The JSOW is an air-to-ground weapon designed to attack a variety of targets during day, night and adverse weather conditions. JSOW will enhance aircraft survivability by providing the capability for launch aircraft to standoff outside the range of most target area surface-to-air threat systems. JSOW is a family of weapons. The Unitary variant acquisition program is a significant success story, yielding substantial savings over the life of the program.

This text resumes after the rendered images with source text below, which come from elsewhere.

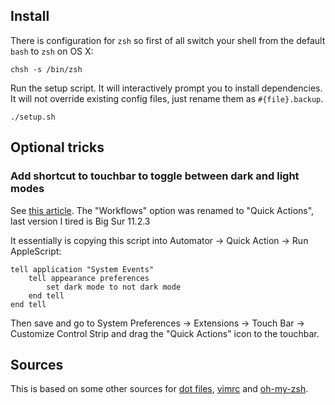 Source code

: ## Install

There is configuration for `zsh` so first of all switch your shell from the default `bash` to `zsh` on OS X:
```
chsh -s /bin/zsh
```

Run the setup script. It will interactively prompt you to install dependencies. It will not override existing config files, just rename them as `#{file}.backup`.
```
./setup.sh
```

## Optional tricks

### Add shortcut to touchbar to toggle between dark and light modes

See [this article](https://appleinsider.com/articles/18/06/14/how-to-toggle-dark-mode-with-a-keyboard-shortcut-or-the-touch-barhttps://appleinsider.com/articles/18/06/14/how-to-toggle-dark-mode-with-a-keyboard-shortcut-or-the-touch-bar). The "Workflows" option was renamed to "Quick Actions", last version I tired is Big Sur 11.2.3

It essentially is copying this script into Automator -> Quick Action -> Run AppleScript:
```applescript
tell application "System Events"
	tell appearance preferences
		set dark mode to not dark mode
	end tell
end tell
```
Then save and go to System Preferences -> Extensions -> Touch Bar -> Customize Control Strip and drag the "Quick Actions" icon to the touchbar. 

## Sources
This is based on some other sources for [dot files](https://github.com/afallou/dotfiles), [vimrc](https://github.com/amix/vimrc) and [oh-my-zsh](https://www.youtube.com/watch?v=MSPu-lYF-A8).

Milestone II DAB in April 1995, gave Navy approval to enter Engineering & Manufacturing Development and authorized Low Rate Initial Production of 140 Unitary weapons. Also, OSD will nominate the JSOW Unitary program for inclusion in the Defense Acquisition Pilot Program.

Total inventory of Unitary weapons planned is 7,800 units. Prime contractor is Texas Instruments.


Texas Instruments' AGM-154 JSOW in Production

Dallas, Texas (February 18, 1997) - The Texas Instruments (TI) Defense Systems & Electronics (DS&E) AGM-154 Joint Stand-off Weapon (JSOW) system enters Low Rate Initial Production (LRIP) on schedule. The $65.9 million LRIP contract was awarded by the Naval Air Systems Command (NAVAIR), in Arlington, Virginia, for 111 JSOW AGM-154A/baseline systems. Delivery to the U.S. Navy will begin in mid-1998 for the first of a planned total procurement of greater than 20,000 units.

Captain Bert Johnston, Navy Program Manager (PMA-201) stated, "The JSOW Team should be justifiably proud of this accomplishment. We are on schedule, cost, and have demonstrated every critical performance parameter that our warfighters need. JSOW is lethal, affordable, and READY FOR PRODUCTION."

TI began Engineering and Manufacturing Development (E&MD) of JSOW in 1992, as a joint U.S. Navy/U.S. Air Force program. From the very beginning, the Texas Instruments design team believed that it was essential that the system be able to carry a number of different payloads and be able to be carried on most U.S. or NATO aircraft in inventory. The company has succeeded in both categories, while assuring that JSOW will be cost-effective by incorporating commercial parts and processes. JSOW has set new standards in acquisition reform, contractor/government Integrated Product Teaming and implementation, and missile test success rate.

The U.S. Navy began Operational Evaluation (OPEVAL) testing in February 1997, after very successful development testing and initial operational testing programs. The test program resulted in a 42 for 44 success rate or greater than 96% successful JSOW launches.

"This is a significant milestone and a tribute to the teamwork between the Navy, Air Force, and TI. The JSOW development program has been one of the most successful weapon development programs in history and will provide the Navy and Air Force with new standoff capability and survivability in support of Joint Vision 2010," stated Mr. Charles Marinello, Texas Instruments JSOW Program Manager.

This contract is for the "AGM-154A/baseline" version, one of three JSOW variants currently under contract. The AGM-154A is guided by a highly integrated Global Positioning System and Inertial Navigation System (GPS/INS) and carries a payload of 145 BLU-97B Combined Effect Bomblet submunitions. This baseline variant will be used principally for soft and area targets, and enemy air defenses.

The other two JSOW variants are the "AGM-154B/ anti-armor" version and the "AGM-154C/ unitary" version, both under contract for Engineering & Manufacturing Development (E&MD). JSOW has flown on the F/A-18, F-16, and F-15E during this development phase and is being integrated on the B-52 and B-2 in the very near future. JSOWs initial introduction to the operational commands will be on the Navy/Marine Corps F/A-18 in 1998, although an interim early deployment is planned for 1997.